There is some indication that Godwin may have returned to certain volumes at a later date to rewrite or correct them. And yet, it is certainly impressive that there are entries for most days, and that whatever minimal information is given, the names of those attending the frequent meetings Godwin had with those in his circle are recorded. The majority of his diary entries were seen to be able to be broken down into several categories and sub-types. These include his meals, who he shared them with, who he met, very rarely what they talked about, and what works he was reading or writing at that time. The political historians, it is easy to understand, were eager to use the resource to explore which individuals might be meeting with what other friends of Godwin’s at specific times. Meanwhile those exploring Godwin’s writings might be interested in knowing what works he was reading when he was writing specific parts of some of his works.

But that is enough about Godwin, back to the project itself. Of course having the hi-res images means that I included a typical pan/zoom interface, here built on top of google maps, to show each page of the diary. Two links are important to notice on this screenshot though, one is the link to the creative commons ‘full image’. There is no barrier in getting the full image, no one that researchers need to ask, they can just download it. The same is true for all the underlying XML. The other link is a direct link to the diary text for this page. This means that one can browse the diaries based on their physical manifestation, as a series of images, and jump to the text at any point. Or one can read the transcribed text and jump to the image for that page. The project specifically asked for there not to be a side-by-side facing image/text view because they wanted to preserve the distinction between these two experiences of reading the text.

The customised TEI ODD in the case of the Godwin project wasn’t made to create highly abbreviated element names for some keying company. Instead it was to create aliases for elements to give those encoding the diary a small and easy set of elements through which to categorise the parts of a diary entry in terms that made sense to them.

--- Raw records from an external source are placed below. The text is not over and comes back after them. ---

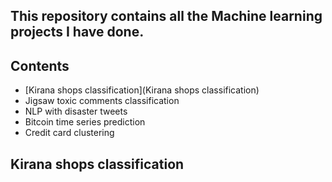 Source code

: ## This repository contains all the Machine learning projects I have done.
## **Contents**
- [Kirana shops classification](Kirana shops classification)
- Jigsaw toxic comments classification
- NLP with disaster tweets
- Bitcoin time series prediction
- Credit card clustering

## **Kirana shops classification**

So there were element specifications created for divisions that renamed them to be diary year, month, and day. There were specialised elements to mark segments of text, really re-namings of the TEI seg element, for those portions of diary entries for meals, meetings, events, and more, all with specific names that made sense to the project.

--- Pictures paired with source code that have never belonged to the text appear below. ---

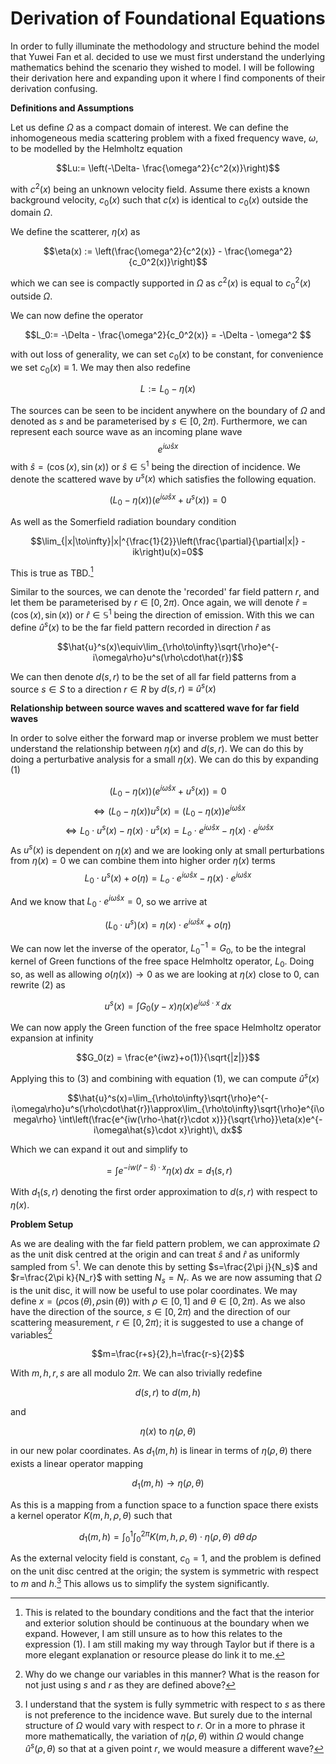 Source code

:Derivation of Foundational Equations
=======================


In order to fully illuminate the methodology and structure behind the model that Yuwei Fan et al. decided to use we must first understand the underlying mathematics behind the scenario they wished to model. I will be following their derivation here and expanding upon it where I find components of their derivation confusing.

  

**Definitions and Assumptions**

Let us define $\Omega$ as a compact domain of interest. We can define the inhomogeneous media scattering problem with a fixed frequency wave, $\omega$, to be modelled by the Helmholtz equation

$$Lu:= \left(-\Delta- \frac{\omega^2}{c^2(x)}\right)$$

with $c^2(x)$ being an unknown velocity field. Assume there exists a known background velocity, $c_0(x)$ such that $c(x)$ is identical to $c_0(x)$ outside the domain $\Omega$.

We define the scatterer, $\eta(x)$ as

$$\eta(x) := \left(\frac{\omega^2}{c^2(x)} - \frac{\omega^2}{c_0^2(x)}\right)$$

which we can see is compactly supported in $\Omega$ as $c^2(x)$ is equal to $c_0^2(x)$ outside $\Omega$. 

We can now define the operator

$$L_0:= -\Delta - \frac{\omega^2}{c_0^2(x)} =  -\Delta - \omega^2 $$

with out loss of generality, we can set $c_0(x)$ to be constant, for convenience we set $c_0(x)\equiv1$. We may then also redefine 

$$L:=L_0-\eta(x)$$

The sources can be seen to be incident anywhere on the boundary of $\Omega$ and denoted as $s$ and be parameterised by $s \in [0,2\pi)$.  Furthermore, we can represent each source wave as an incoming plane wave
$$e^{i\omega\hat{s}x}$$
with $\hat{s} = (\cos(x), \sin(x))$ or $\hat{s} \in \mathbb{S}^1$ being the direction of incidence. We denote the scattered wave by $u^s(x)$ which satisfies the following equation.

$$\left(L_0 - \eta(x)\right) \left(e^{i\omega\hat{s}x} + u^s(x)\right) = 0 \tag{1}$$ 

As well as the Somerfield radiation boundary condition

$$\lim_{|x|\to\infty}|x|^{\frac{1}{2}}\left(\frac{\partial}{\partial|x|} - ik\right)u(x)=0$$

 This is true as TBD.[^1]

Similar to the sources, we can denote the 'recorded' far field pattern $r$, and let them  be parameterised by $r \in [0,2\pi)$. Once again, we will denote $\hat{r} = (\cos(x), \sin(x))$ or $\hat{r} \in \mathbb{S}^1$ being the direction of emission. With this we can define $\hat{u}^s(x)$ to be the far field pattern recorded in direction $\hat{r}$ as

$$\hat{u}^s(x)\equiv\lim_{\rho\to\infty}\sqrt{\rho}e^{-i\omega\rho}u^s(\rho\cdot\hat{r})$$

We can then denote $d(s,r)$ to be the set of all far field patterns from a source $s\in S$ to a direction $r\in R$ by $d(s,r)\equiv\hat{u}^s(x)$

**Relationship between source waves and scattered wave for far field waves**

In order to solve either the forward map or inverse problem we must better understand the relationship between $\eta(x)$ and $d(s,r)$. We can do this by doing a perturbative analysis for a small $\eta(x)$. We can do this by expanding (1)

 $$\left(L_0 - \eta(x)\right) \left(e^{i\omega\hat{s}x} + u^s(x)\right) = 0$$
 $$\Leftrightarrow \left(L_0 - \eta(x)\right) u^s(x) = \left(L_0 - \eta(x)\right)e^{i\omega\hat{s}x}$$
 $$\Leftrightarrow L_0 \cdot u^s(x)-\eta(x)\cdot u^s(x) = L_o \cdot e^{i\omega\hat{s}x}-\eta(x)\cdot e^{i\omega\hat{s}x}$$
 As $u^s(x)$ is dependent on $\eta(x)$ and we are looking only at small perturbations from $\eta(x) = 0$ we can combine them into higher order $\eta(x)$ terms
  $$L_0 \cdot u^s(x)+o(\eta)= L_o \cdot e^{i\omega\hat{s}x}-\eta(x)\cdot e^{i\omega\hat{s}x}$$
  
And we know that $L_0 \cdot e^{i\omega\hat{s}x} = 0$, so we arrive at

$$\left(L_0 \cdot u^s\right)(x)= \eta(x)\cdot e^{i\omega\hat{s}x}+o(\eta)\tag{2}$$

We can now let the inverse of the operator, $L_0^{-1} = G_0$, to be the integral kernel of Green functions of the free space Helmholtz operator, $L_0$. Doing so, as well as allowing $o(\eta(x))\to0$ as we are looking at $\eta(x)$ close to 0, can rewrite (2) as

$$u^s(x) = \int G_0(y-x)\eta(x)e^{i\omega\hat{s}\cdot x}\, dx\tag{3}$$

We can now apply the Green function of the free space Helmholtz operator expansion at infinity

$$G_0(z) = \frac{e^{iwz}+o(1)}{\sqrt{|z|}}$$

Applying this to (3) and combining with equation (1), we can compute $\hat{u}^s(x)$

$$\hat{u}^s(x)=\lim_{\rho\to\infty}\sqrt{\rho}e^{-i\omega\rho}u^s(\rho\cdot\hat{r})\approx\lim_{\rho\to\infty}\sqrt{\rho}e^{i\omega\rho}
\int\left(\frac{e^{iw(\rho-\hat{r}\cdot x)}}{\sqrt{\rho}}\eta(x)e^{-i\omega\hat{s}\cdot x}\right)\, dx$$

Which we can expand it out and simplify to

$$=\int e^{-iw(\hat{r}-\hat{s})\cdot x}\eta(x)\, dx = d_1(s,r)$$

With $d_1(s,r)$ denoting the first order approximation to $d(s,r)$ with respect to $\eta(x)$.

**Problem Setup**

As we are dealing with the far field pattern problem, we can approximate $\Omega$ as the unit disk centred at the origin and can treat $\hat{s}$ and $\hat{r}$ as uniformly sampled from $\mathbb{S}^1$. We can denote this by setting $s=\frac{2\pi j}{N_s}$ and $r=\frac{2\pi k}{N_r}$ with setting $N_s = N_r$. As we are now assuming that $\Omega$ is the unit disc, it will now be useful to use polar coordinates. We may define $x=\left(\rho\cos(\theta),\rho\sin(\theta)\right)$ with $\rho \in [0,1]$ and $\theta \in [0,2\pi)$. As we also have the direction of the source, $s\in[0,2\pi)$ and the direction of our scattering measurement, $r\in[0,2\pi)$; it is suggested to use a change of variables[^2]

$$m=\frac{r+s}{2},h=\frac{r-s}{2}$$

With $m,h,r,s$ are all modulo $2\pi$. We can also trivially redefine

$$d(s,r) \text{ to } d(m,h)$$

and

$$\eta(x)\text{ to }\eta(\rho,\theta)$$

in our new polar coordinates. As $d_1(m,h)$ is linear in terms of $\eta(\rho,\theta)$ there exists a linear operator mapping

$$d_1(m,h) \to \eta(\rho,\theta)$$

As this is a mapping from a function space to a function space there exists a kernel operator $K(m,h,\rho,\theta)$ such that

$$d_1(m,h) = \int_{0}^{1} \int_{0}^{2\pi} K(m,h,\rho,\theta)\cdot \eta(\rho,\theta)\,\, d\theta \, d\rho$$

As the external velocity field is constant, $c_0=1$, and the problem is defined on the unit disc centred at the origin; the system is symmetric with respect to $m$ and $h$.[^3]
This allows us to simplify the system significantly.

[^1]: This is related to the boundary conditions and the fact that the interior and exterior solution should be continuous at the boundary when we expand. However, I am still unsure as to how this relates to the expression (1). I am still making my way through Taylor but if there is a more elegant explanation or resource please do link it to me.

[^2]: Why do we change our variables in this manner? What is the reason for not just using $s$ and $r$ as they are defined above?

[^3]: I understand that the system is fully symmetric with respect to $s$ as there is not preference to the incidence wave. But surely due to the internal structure of $\Omega$ would vary with respect to $r$. Or in a more to phrase it more mathematically, the variation of $\eta(\rho,\theta)$ within $\Omega$ would change $\hat{u}^s(\rho,\theta)$ so that at a given point $r$, we would measure a different wave?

For example with the element specification showing here, it creates a new element called ‘dMeal’ which is a diary-entry meal. There is an <equiv> element pointing back to an XSLT file which can revert this to pure TEI.

There is a description of the new element, and some information about what classes it is a member of and what is allowed inside it. There is a locally-defined @type attribute which which has been made required, and has a list of values for each type of meal, but also indicates whether the person was dining at Godwin’s place or whether he was visiting them.

As with the Stationers’ Register project markup, this was easily converted back to pure TEI P5 XML. You can see some of the @type attribute values preserve the original name of the customised markup. Once restored this dMeal element becomes a <seg type=”dMeal”>.

In this case it is a supper, where Godwin has sup’ed at his friends the Lamb’s with a variety of other people. While at the meal he has had a short little side meeting with H Robinson.

The structure of the diary is also quite straightforward. As you can see each month has an @xml:id attribute which gives its year and month, each day has precisely the same thing, but with the day. These were required by the ODD customisation, and moreover, the schema requires that each day entry have a date element with a @when attribute encoded in it. This means that in creating the processing for the diary entries I could be sure that each diary entry would have a day, and each month a clearly understandable ID and so creating transformations of this which produce the website by each year, month, or day becomes very straightforward.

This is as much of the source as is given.